-------- The input

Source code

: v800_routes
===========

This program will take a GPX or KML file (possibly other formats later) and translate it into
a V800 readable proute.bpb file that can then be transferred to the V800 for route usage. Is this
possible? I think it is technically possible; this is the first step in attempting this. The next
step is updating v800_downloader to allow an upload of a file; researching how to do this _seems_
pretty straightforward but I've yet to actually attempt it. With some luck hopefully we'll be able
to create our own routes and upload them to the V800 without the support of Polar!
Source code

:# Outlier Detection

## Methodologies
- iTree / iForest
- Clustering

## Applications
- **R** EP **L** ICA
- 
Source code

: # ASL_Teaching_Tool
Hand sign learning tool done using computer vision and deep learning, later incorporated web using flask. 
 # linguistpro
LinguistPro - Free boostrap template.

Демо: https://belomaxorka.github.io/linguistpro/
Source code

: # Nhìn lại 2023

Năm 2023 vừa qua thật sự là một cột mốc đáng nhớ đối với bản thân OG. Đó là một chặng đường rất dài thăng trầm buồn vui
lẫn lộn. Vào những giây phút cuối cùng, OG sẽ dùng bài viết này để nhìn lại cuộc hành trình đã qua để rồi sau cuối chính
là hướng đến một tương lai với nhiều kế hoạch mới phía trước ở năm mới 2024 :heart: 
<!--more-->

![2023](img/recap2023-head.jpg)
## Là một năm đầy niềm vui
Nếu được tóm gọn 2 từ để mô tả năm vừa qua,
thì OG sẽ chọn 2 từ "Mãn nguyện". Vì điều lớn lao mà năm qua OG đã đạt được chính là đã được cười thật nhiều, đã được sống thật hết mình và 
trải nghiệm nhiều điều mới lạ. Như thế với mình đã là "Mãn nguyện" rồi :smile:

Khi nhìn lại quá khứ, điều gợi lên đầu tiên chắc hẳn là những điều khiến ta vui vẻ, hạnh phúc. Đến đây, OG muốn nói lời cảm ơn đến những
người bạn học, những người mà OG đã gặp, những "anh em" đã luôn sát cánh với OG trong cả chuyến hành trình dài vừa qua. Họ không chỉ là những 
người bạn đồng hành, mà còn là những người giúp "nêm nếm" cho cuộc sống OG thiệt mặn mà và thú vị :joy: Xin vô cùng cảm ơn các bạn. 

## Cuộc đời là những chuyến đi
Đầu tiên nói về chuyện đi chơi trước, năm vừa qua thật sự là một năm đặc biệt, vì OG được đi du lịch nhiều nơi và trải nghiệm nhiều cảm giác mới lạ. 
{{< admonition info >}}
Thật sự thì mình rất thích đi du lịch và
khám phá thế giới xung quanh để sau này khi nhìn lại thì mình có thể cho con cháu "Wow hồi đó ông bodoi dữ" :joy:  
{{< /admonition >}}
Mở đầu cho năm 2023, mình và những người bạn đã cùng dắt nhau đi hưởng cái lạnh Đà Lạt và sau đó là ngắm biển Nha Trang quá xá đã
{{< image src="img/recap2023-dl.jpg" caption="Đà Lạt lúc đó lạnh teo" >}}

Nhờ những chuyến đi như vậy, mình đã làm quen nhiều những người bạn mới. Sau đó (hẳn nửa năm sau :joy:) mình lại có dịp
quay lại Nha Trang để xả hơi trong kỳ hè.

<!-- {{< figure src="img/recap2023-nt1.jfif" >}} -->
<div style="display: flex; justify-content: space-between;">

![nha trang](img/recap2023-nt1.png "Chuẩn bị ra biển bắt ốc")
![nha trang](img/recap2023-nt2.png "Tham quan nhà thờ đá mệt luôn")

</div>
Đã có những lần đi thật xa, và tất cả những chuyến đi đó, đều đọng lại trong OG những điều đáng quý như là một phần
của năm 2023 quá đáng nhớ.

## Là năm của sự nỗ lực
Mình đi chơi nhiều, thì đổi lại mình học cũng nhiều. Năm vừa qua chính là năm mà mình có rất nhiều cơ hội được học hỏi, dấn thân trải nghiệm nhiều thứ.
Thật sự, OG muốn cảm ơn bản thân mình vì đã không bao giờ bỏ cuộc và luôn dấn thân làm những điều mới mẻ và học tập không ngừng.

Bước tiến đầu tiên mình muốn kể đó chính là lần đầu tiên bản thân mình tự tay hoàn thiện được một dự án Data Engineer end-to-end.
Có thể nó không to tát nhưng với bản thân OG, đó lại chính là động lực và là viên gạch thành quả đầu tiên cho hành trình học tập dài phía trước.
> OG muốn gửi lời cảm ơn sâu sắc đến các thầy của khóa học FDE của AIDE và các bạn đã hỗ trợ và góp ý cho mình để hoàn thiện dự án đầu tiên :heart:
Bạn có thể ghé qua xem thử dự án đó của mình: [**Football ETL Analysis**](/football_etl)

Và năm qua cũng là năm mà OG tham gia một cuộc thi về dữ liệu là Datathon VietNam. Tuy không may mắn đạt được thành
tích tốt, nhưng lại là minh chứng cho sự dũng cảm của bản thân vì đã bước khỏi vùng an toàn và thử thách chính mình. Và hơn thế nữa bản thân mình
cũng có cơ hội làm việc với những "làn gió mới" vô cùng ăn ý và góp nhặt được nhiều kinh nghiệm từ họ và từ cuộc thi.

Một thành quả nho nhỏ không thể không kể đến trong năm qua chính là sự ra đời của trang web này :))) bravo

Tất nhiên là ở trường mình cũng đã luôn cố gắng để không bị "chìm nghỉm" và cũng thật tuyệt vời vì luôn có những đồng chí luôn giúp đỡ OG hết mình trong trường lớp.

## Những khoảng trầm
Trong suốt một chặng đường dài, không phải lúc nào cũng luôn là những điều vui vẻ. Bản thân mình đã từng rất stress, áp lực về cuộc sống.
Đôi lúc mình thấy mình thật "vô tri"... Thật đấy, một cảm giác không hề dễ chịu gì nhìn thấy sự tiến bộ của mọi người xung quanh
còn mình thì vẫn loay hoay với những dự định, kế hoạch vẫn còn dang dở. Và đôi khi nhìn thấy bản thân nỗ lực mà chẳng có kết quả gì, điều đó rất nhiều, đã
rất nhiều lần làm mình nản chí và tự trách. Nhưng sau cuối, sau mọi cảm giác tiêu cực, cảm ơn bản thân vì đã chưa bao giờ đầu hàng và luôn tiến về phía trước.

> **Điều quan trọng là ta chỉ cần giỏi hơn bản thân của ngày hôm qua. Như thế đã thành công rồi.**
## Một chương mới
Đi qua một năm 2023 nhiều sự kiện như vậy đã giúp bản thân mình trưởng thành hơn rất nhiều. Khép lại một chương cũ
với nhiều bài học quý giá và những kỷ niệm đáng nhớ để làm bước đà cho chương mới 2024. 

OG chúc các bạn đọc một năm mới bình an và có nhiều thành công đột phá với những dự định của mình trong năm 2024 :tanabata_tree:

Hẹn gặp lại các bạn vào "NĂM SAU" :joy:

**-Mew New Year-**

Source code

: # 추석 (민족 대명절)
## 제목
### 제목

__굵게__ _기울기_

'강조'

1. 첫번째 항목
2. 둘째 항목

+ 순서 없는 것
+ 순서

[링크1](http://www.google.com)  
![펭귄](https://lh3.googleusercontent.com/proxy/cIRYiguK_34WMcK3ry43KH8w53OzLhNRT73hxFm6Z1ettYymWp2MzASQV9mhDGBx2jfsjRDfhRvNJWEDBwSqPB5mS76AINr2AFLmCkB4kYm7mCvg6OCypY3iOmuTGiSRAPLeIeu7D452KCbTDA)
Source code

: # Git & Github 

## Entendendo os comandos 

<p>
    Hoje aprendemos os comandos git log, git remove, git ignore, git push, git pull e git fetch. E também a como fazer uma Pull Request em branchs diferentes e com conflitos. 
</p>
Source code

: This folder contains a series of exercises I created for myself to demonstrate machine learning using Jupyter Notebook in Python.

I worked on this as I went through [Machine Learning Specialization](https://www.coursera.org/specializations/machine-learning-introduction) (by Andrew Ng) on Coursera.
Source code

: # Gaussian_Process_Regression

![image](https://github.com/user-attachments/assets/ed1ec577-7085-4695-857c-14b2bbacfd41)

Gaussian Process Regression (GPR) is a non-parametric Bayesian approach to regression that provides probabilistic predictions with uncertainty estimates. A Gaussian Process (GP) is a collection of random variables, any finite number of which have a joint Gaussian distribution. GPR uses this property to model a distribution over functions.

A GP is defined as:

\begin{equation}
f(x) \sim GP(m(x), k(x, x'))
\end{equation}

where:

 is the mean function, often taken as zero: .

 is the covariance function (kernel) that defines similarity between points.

----------------

> Your goal
Working from the entries above, filter out every line that lacks "lạnh" and copy what remains.

> Written response
Mở đầu cho năm 2023, mình và những người bạn đã cùng dắt nhau đi hưởng cái lạnh Đà Lạt và sau đó là ngắm biển Nha Trang quá xá đã
{{< image src="img/recap2023-dl.jpg" caption="Đà Lạt lúc đó lạnh teo" >}}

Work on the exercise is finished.